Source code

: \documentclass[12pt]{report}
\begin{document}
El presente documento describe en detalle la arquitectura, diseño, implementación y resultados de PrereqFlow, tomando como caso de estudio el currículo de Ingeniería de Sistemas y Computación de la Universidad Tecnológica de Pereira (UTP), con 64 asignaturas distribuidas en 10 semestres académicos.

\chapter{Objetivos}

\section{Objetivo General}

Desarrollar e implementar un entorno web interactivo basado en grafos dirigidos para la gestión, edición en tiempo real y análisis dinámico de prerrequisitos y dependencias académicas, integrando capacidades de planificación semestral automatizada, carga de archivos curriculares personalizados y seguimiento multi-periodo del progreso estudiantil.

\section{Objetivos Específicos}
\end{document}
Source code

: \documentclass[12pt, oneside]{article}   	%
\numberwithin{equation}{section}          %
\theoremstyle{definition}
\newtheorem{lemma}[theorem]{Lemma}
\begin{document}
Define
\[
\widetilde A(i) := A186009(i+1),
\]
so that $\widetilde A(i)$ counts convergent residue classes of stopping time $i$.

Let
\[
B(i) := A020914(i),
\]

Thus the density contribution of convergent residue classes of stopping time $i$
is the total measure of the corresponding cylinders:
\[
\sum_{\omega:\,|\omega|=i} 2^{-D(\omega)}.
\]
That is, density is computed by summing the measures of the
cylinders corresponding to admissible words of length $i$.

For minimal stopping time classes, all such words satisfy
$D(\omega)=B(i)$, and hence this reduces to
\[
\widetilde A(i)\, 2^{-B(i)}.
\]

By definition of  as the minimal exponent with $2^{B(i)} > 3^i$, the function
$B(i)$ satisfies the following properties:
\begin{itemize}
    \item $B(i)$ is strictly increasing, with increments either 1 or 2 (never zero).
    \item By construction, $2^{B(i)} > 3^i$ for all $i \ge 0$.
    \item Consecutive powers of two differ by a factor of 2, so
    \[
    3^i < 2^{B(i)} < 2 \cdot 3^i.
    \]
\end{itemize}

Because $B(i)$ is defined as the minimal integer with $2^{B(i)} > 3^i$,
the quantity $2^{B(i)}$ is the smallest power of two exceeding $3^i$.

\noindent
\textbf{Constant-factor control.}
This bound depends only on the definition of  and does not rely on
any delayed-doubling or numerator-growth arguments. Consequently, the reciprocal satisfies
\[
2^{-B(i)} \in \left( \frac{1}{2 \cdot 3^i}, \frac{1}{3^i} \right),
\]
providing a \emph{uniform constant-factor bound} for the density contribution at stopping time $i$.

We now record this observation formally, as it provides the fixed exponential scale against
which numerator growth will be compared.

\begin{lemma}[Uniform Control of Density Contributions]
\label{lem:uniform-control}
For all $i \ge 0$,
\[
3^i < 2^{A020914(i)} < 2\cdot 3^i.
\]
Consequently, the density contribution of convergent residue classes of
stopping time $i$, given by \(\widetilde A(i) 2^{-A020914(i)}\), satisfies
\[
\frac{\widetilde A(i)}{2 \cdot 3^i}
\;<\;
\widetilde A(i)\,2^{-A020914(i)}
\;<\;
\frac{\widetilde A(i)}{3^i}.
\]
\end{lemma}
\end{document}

## TASK OBJECTIVE
Check each line of the records above for "growth", and copy those that have it.

## RESULT
any delayed-doubling or numerator-growth arguments. Consequently, the reciprocal satisfies
which numerator growth will be compared.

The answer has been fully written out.